Precisamos, portanto, mudar as instituições, ou criar instituições
capazes de contemplar o outro.
Sabemos que nossos povos nativos eram, e
são, abertos ao outro, assim como sabemos que os colonizadores não eram
e que os “ruralistas” de hoje não são. Sabemos que os machistas e
sexistas, que os exploradores e manipuladores em geral, também não são.
Na base de todos eles está o princípio do fascismo como ódio aos
diferentes. Os diferentes que devem ser excluídos. O fascismo produz
opressão de um lado, de outro, seduz para a forma autoritária de viver
garantindo aos que vivem esvaziados de pensamento, acção e afecto, que o
mundo está bem como está. O fascismo cancela, ao nível do discurso
exposto nas mídias, nos púlpitos e palanques que constroem opiniões
públicas e mentalidades colectivas, a chance de pensar no que estamos
fazendo uns com os outros que poderia nos garantir uma vida mais
prazerosa. Precisamos revitalizar esta pergunta como pergunta colectiva
capaz de orientar nosso diálogo. O fascismo também colonizou os prazeres
pelo estético-moralismo que é o consumismo ao qual foi reduzida a
antiga e emancipatória categoria ética da felicidade. Mas não devemos
aderir a isso só porque as coisas se apresentam assim hoje.
Treino para o ódio
Dizemos há séculos “o poder corrompe”
como se tivéssemos sido treinados para essa citação formal, sem que
saibamos muito sobre seu conteúdo. Assim como muitos dizem “tudo o que
não presta” imitando uns aos outros no gesto espectacular de falar por
falar. A fala por imitação se funda na citação. O autoritarismo é
“citacionalista”. Repete ideias lançadas no âmbito da propaganda
fascista, ela mesma viciosa e repetitiva. O autoritarismo depende de sua
repetibilidade, pois ele é uma máquina de produção de subjectividade
pelo discurso. Daí a importância da falação odiosa.

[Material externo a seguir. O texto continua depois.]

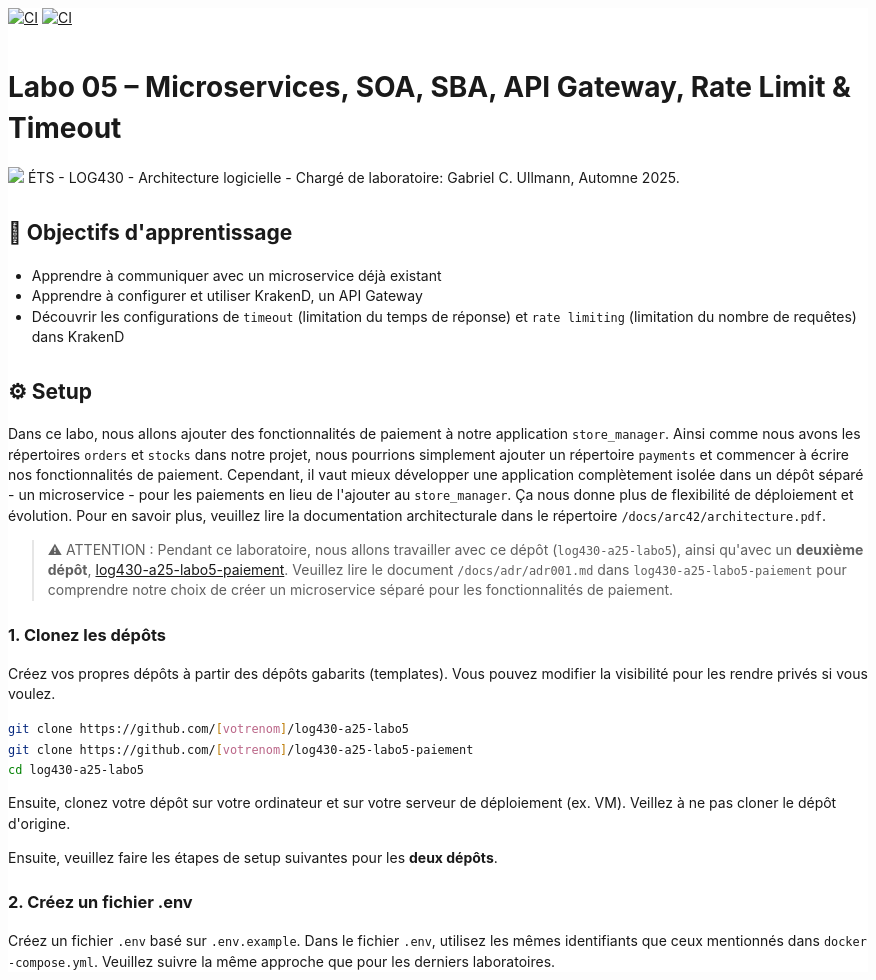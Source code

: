 [![CI](https://github.com/William-Lavoie/log430-a25-labo5/actions/workflows/ci_cd.yml/badge.svg)](https://github.com/William-Lavoie/log430-a25-labo5/actions/workflows/ci_cd.yml)
[![CI](https://github.com/William-Lavoie/log430-a25-labo5/actions/workflows/ci_cd.yml/badge.svg)](https://github.com/William-Lavoie/log430-a25-labo5/actions/workflows/ci_cd.yml)

# Labo 05 – Microservices, SOA, SBA, API Gateway, Rate Limit & Timeout

<img src="https://upload.wikimedia.org/wikipedia/commons/2/2a/Ets_quebec_logo.png" width="250">    
ÉTS - LOG430 - Architecture logicielle - Chargé de laboratoire: Gabriel C. Ullmann, Automne 2025.

## 🎯 Objectifs d'apprentissage
- Apprendre à communiquer avec un microservice déjà existant
- Apprendre à configurer et utiliser KrakenD, un API Gateway
- Découvrir les configurations de `timeout` (limitation du temps de réponse) et `rate limiting` (limitation du nombre de requêtes) dans KrakenD

## ⚙️ Setup

Dans ce labo, nous allons ajouter des fonctionnalités de paiement à notre application `store_manager`. Ainsi comme nous avons les répertoires `orders` et `stocks` dans notre projet, nous pourrions simplement ajouter un répertoire `payments` et commencer à écrire nos fonctionnalités de paiement. Cependant, il vaut mieux développer une application complètement isolée dans un dépôt séparé - un microservice - pour les paiements en lieu de l'ajouter au `store_manager`. Ça nous donne plus de flexibilité de déploiement et évolution. Pour en savoir plus, veuillez lire la documentation architecturale dans le répertoire `/docs/arc42/architecture.pdf`.

> ⚠️ ATTENTION : Pendant ce laboratoire, nous allons travailler avec ce dépôt (`log430-a25-labo5`), ainsi qu'avec un **deuxième dépôt**, [log430-a25-labo5-paiement](https://github.com/guteacher/log430-a25-labo5-payment). Veuillez lire le document `/docs/adr/adr001.md` dans `log430-a25-labo5-paiement` pour comprendre notre choix de créer un microservice séparé pour les fonctionnalités de paiement.

### 1. Clonez les dépôts
Créez vos propres dépôts à partir des dépôts gabarits (templates). Vous pouvez modifier la visibilité pour les rendre privés si vous voulez.
```bash
git clone https://github.com/[votrenom]/log430-a25-labo5
git clone https://github.com/[votrenom]/log430-a25-labo5-paiement
cd log430-a25-labo5
```
Ensuite, clonez votre dépôt sur votre ordinateur et sur votre serveur de déploiement (ex. VM). Veillez à ne pas cloner le dépôt d'origine.

Ensuite, veuillez faire les étapes de setup suivantes pour les **deux dépôts**.

### 2. Créez un fichier .env
Créez un fichier `.env` basé sur `.env.example`. Dans le fichier `.env`, utilisez les mêmes identifiants que ceux mentionnés dans `docker-compose.yml`. Veuillez suivre la même approche que pour les derniers laboratoires.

Não pensamos no que dizemos. Para
entender o conteúdo do que dizemos precisamos entender a forma com que
dizemos. E isso é muito complicado. O diálogo o é mais ainda porque não
nos ocupamos em prestar atenção no que pode ser um diálogo, ele mesmo um
modo de conversar cheio de potências. Não fazemos a sua experiência na
microfísica do quotidiano que poderia nos dizer algo sobre nossa potência
de transformação em termos macro-físicos. Precisaríamos pensar mais, é
verdade, mas vivemos no vazio do pensamento, ao qual podemos acrescentar
o vazio da acção e o vazio do sentimento.

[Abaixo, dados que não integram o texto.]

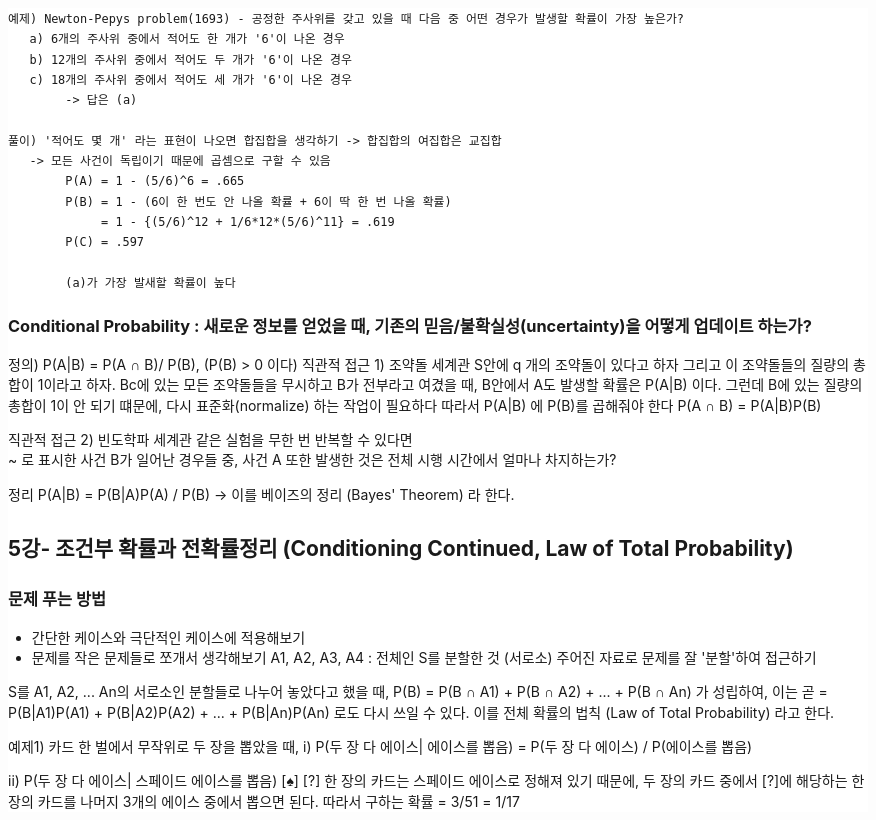     예제) Newton-Pepys problem(1693) - 공정한 주사위를 갖고 있을 때 다음 중 어떤 경우가 발생할 확률이 가장 높은가?
       a) 6개의 주사위 중에서 적어도 한 개가 '6'이 나온 경우
       b) 12개의 주사위 중에서 적어도 두 개가 '6'이 나온 경우
       c) 18개의 주사위 중에서 적어도 세 개가 '6'이 나온 경우
            -> 답은 (a)
            
    풀이) '적어도 몇 개' 라는 표현이 나오면 합집합을 생각하기 -> 합집합의 여집합은 교집합
       -> 모든 사건이 독립이기 때문에 곱셈으로 구할 수 있음
            P(A) = 1 - (5/6)^6 = .665
            P(B) = 1 - (6이 한 번도 안 나올 확률 + 6이 딱 한 번 나올 확률)
                 = 1 - {(5/6)^12 + 1/6*12*(5/6)^11} = .619
            P(C) = .597
            
            (a)가 가장 발새할 확률이 높다
            
### Conditional Probability : 새로운 정보를 얻었을 때, 기존의 믿음/불확실성(uncertainty)을 어떻게 업데이트 하는가?
정의) P(A|B) = P(A ∩ B)/ P(B), (P(B) > 0 이다)
직관적 접근 1) 조약돌 세계관
    S안에 q 개의 조약돌이 있다고 하자 그리고 이 조약돌들의 질량의 총합이 1이라고 하자.
    Bc에 있는 모든 조약돌들을 무시하고 B가 전부라고 여겼을 때, B안에서 A도 발생할 확률은 P(A|B) 이다.
    그런데 B에 있는 질량의 총합이 1이 안 되기 떄문에, 다시 표준화(normalize) 하는 작업이 필요하다
    따라서 P(A|B) 에 P(B)를 곱해줘야 한다 
    P(A ∩ B) = P(A|B)P(B)

직관적 접근 2) 빈도학파 세계관
    같은 실험을 무한 번 반복할 수 있다면<br>
    ~ 로 표시한 사건 B가 일어난 경우들 중, 사건 A 또한 발생한 것은 전체 시행 시간에서 얼마나 차지하는가?   
    
정리
P(A|B) = P(B|A)P(A) / P(B) -> 이를 베이즈의 정리 (Bayes' Theorem) 라 한다.
    

## 5강- 조건부 확률과 전확률정리 (Conditioning Continued, Law of Total Probability)
### 문제 푸는 방법
- 간단한 케이스와 극단적인 케이스에 적용해보기
- 문제를 작은 문제들로 쪼개서 생각해보기
A1, A2, A3, A4 : 전체인 S를 분할한 것 (서로소)
주어진 자료로 문제를 잘 '분할'하여 접근하기

S를 A1, A2, ... An의 서로소인 분할들로 나누어 놓았다고 했을 때,
P(B) = P(B ∩ A1) + P(B ∩ A2) + ... + P(B ∩ An) 가 성립하여, 이는 곧 
     = P(B|A1)P(A1) + P(B|A2)P(A2) + ... + P(B|An)P(An) 로도 다시 쓰일 수 있다.
이를 전체 확률의 법칙 (Law of Total Probability) 라고 한다.

예제1) 카드 한 벌에서 무작위로 두 장을 뽑았을 때, 
   i) P(두 장 다 에이스| 에이스를 뽑음)
        = P(두 장 다 에이스) / P(에이스를 뽑음)
        
   ii) P(두 장 다 에이스| 스페이드 에이스를 뽑음) 
        [♠] [?] 
        한 장의 카드는 스페이드 에이스로 정해져 있기 때문에, 두 장의 카드 중에서 [?]에 해당하는 한 장의 카드를 나머지 3개의 에이스 중에서 뽑으면 된다.
        따라서 구하는 확률 = 3/51 = 1/17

Actualmente, como em todas as épocas em
que o autoritarismo é a prática de extermínio da política, os cidadãos
são chamados diariamente ao treinamento do ódio. Sabemos que nenhum afecto é totalmente espontâneo, que nenhum sentimento é natural. O treino
para o amor ou para o ódio se dá pela repetição dos discursos. É
preciso repetir e aderir, copiar, imitar. Falar por falar. Repetir o que
se diz na televisão e nos meios de comunicação. Ficar muito tempo
ouvindo a mesma coisa para dizê-la de qualquer jeito. Ou dizer sem
sequer saber o que se diz. No gesto do mero “compartilhar” sem ler que
se tornou fácil (tanto quanto o “comprar com um clique” pela internet)

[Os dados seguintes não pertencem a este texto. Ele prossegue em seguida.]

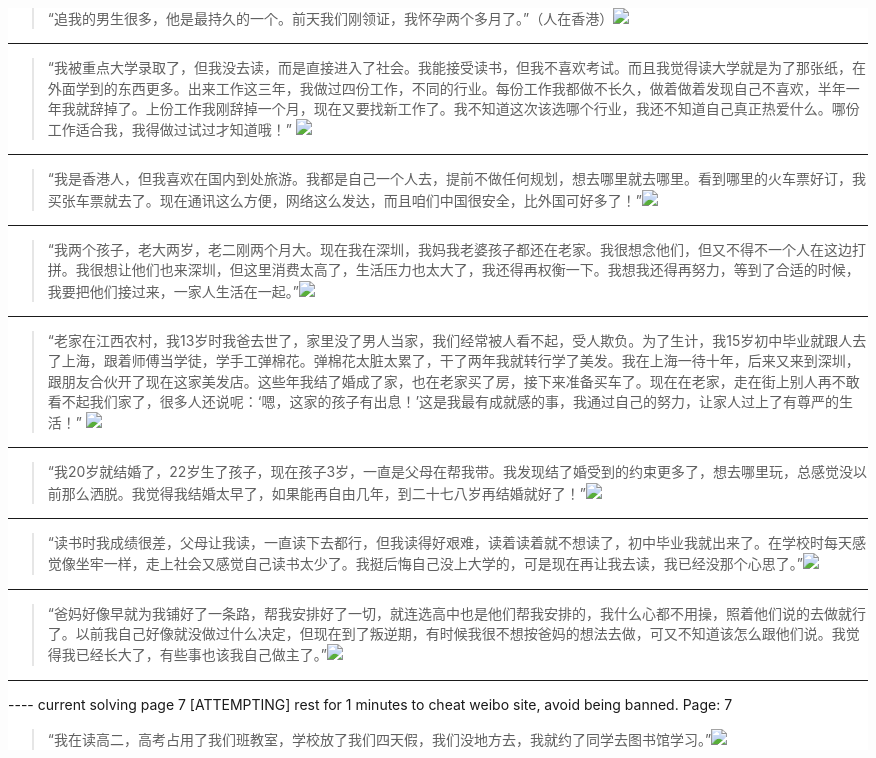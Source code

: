 >  “追我的男生很多，他是最持久的一个。前天我们刚领证，我怀孕两个多月了。”（人在香港） ​​​
![]( https://weibo.cn/mblog/oripic?id=F7aVxz6oq&u=b64d7fb3gy1fgg3ts7r0sj20rs15ogw8 )

-----------------------

>  “我被重点大学录取了，但我没去读，而是直接进入了社会。我能接受读书，但我不喜欢考试。而且我觉得读大学就是为了那张纸，在外面学到的东西更多。出来工作这三年，我做过四份工作，不同的行业。每份工作我都做不长久，做着做着发现自己不喜欢，半年一年我就辞掉了。上份工作我刚辞掉一个月，现在又要找新工作了。我不知道这次该选哪个行业，我还不知道自己真正热爱什么。哪份工作适合我，我得做过试过才知道哦！”
![]( https://weibo.cn/mblog/oripic?id=F74VZ1Xd2&u=b64d7fb3gy1fgfddcoajyj215o0rsag7 )

-----------------------

>  “我是香港人，但我喜欢在国内到处旅游。我都是自己一个人去，提前不做任何规划，想去哪里就去哪里。看到哪里的火车票好订，我买张车票就去了。现在通讯这么方便，网络这么发达，而且咱们中国很安全，比外国可好多了！” ​​​
![]( https://weibo.cn/mblog/oripic?id=F74H3hyYx&u=b64d7fb3gy1fgfca6u8nbj20rs15on5t )

-----------------------

>  “我两个孩子，老大两岁，老二刚两个月大。现在我在深圳，我妈我老婆孩子都还在老家。我很想念他们，但又不得不一个人在这边打拼。我很想让他们也来深圳，但这里消费太高了，生活压力也太大了，我还得再权衡一下。我想我还得再努力，等到了合适的时候，我要把他们接过来，一家人生活在一起。” ​​​
![]( https://weibo.cn/mblog/oripic?id=F6VFgy7js&u=b64d7fb3gy1fge8c75xqsj20rs15o10f )

-----------------------

>  “老家在江西农村，我13岁时我爸去世了，家里没了男人当家，我们经常被人看不起，受人欺负。为了生计，我15岁初中毕业就跟人去了上海，跟着师傅当学徒，学手工弹棉花。弹棉花太脏太累了，干了两年我就转行学了美发。我在上海一待十年，后来又来到深圳，跟朋友合伙开了现在这家美发店。这些年我结了婚成了家，也在老家买了房，接下来准备买车了。现在在老家，走在街上别人再不敢看不起我们家了，很多人还说呢：‘嗯，这家的孩子有出息！’这是我最有成就感的事，我通过自己的努力，让家人过上了有尊严的生活！”
![]( https://weibo.cn/mblog/oripic?id=F6VuBdYgI&u=b64d7fb3gy1fge7phsxjvj20rs15odp5 )

-----------------------

>  “我20岁就结婚了，22岁生了孩子，现在孩子3岁，一直是父母在帮我带。我发现结了婚受到的约束更多了，想去哪里玩，总感觉没以前那么洒脱。我觉得我结婚太早了，如果能再自由几年，到二十七八岁再结婚就好了！” ​​​
![]( https://weibo.cn/mblog/oripic?id=F6McaBVMl&u=b64d7fb3gy1fgd2na1hboj215o0rsqbw )

-----------------------

>  “读书时我成绩很差，父母让我读，一直读下去都行，但我读得好艰难，读着读着就不想读了，初中毕业我就出来了。在学校时每天感觉像坐牢一样，走上社会又感觉自己读书太少了。我挺后悔自己没上大学的，可是现在再让我去读，我已经没那个心思了。” ​​​
![]( https://weibo.cn/mblog/oripic?id=F6M4sxJOn&u=b64d7fb3gy1fgd23sstj4j215o0rsn45 )

-----------------------

>  “爸妈好像早就为我铺好了一条路，帮我安排好了一切，就连选高中也是他们帮我安排的，我什么心都不用操，照着他们说的去做就行了。以前我自己好像就没做过什么决定，但现在到了叛逆期，有时候我很不想按爸妈的想法去做，可又不知道该怎么跟他们说。我觉得我已经长大了，有些事也该我自己做主了。” ​​​
![]( https://weibo.cn/mblog/oripic?id=F6LSo4F78&u=b64d7fb3gy1fgd16e1e9xj215o0rs46x )

-----------------------

---- current solving page 7
[ATTEMPTING] rest for 1 minutes to cheat weibo site, avoid being banned. Page:  7
>  “我在读高二，高考占用了我们班教室，学校放了我们四天假，我们没地方去，我就约了同学去图书馆学习。” ​​​
![]( https://weibo.cn/mblog/oripic?id=F6LGktAG0&u=b64d7fb3gy1fgd0c4y59zj215o0rs110 )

sabemos que estamos na mera reprodutibilidade da informação que nada
quer dizer. Fugimos do pensamento analítico. Fugimos do discernimento
que ele exige.
Ora, a fuga do pensamento produz o seu
vazio. Ela o retro-alimenta. Só a interrupção do círculo vicioso do
pensamento vazio é capaz de mudar o rumo auto-destrutivo nos âmbitos
micro e macro-políticos. O ódio é o afecto capitalista que fomenta a morte
diabólica do diálogo. Política é produção simbólica. É sinónimo de
democracia como laço amoroso entre pessoas que podem falar e se escutar
não porque sejam iguais, mas porque deixaram de lado suas carapaças
arcaicas e quebraram o muro de cimento onde suas subjectividades estão
enterradas.
A política como perfuração de muros
ideológicos depende da persistência da resistência. Depende de
aprendermos o que pode ser um diálogo enquanto guerrilha metodológica
que precisa ser mais forte do que o ódio nesse momento. Não acabaremos
com o ódio pregando o amor, mas agindo em nome de um diálogo que não
apenas mostre que o ódio é impotente, mas que o torne impotente.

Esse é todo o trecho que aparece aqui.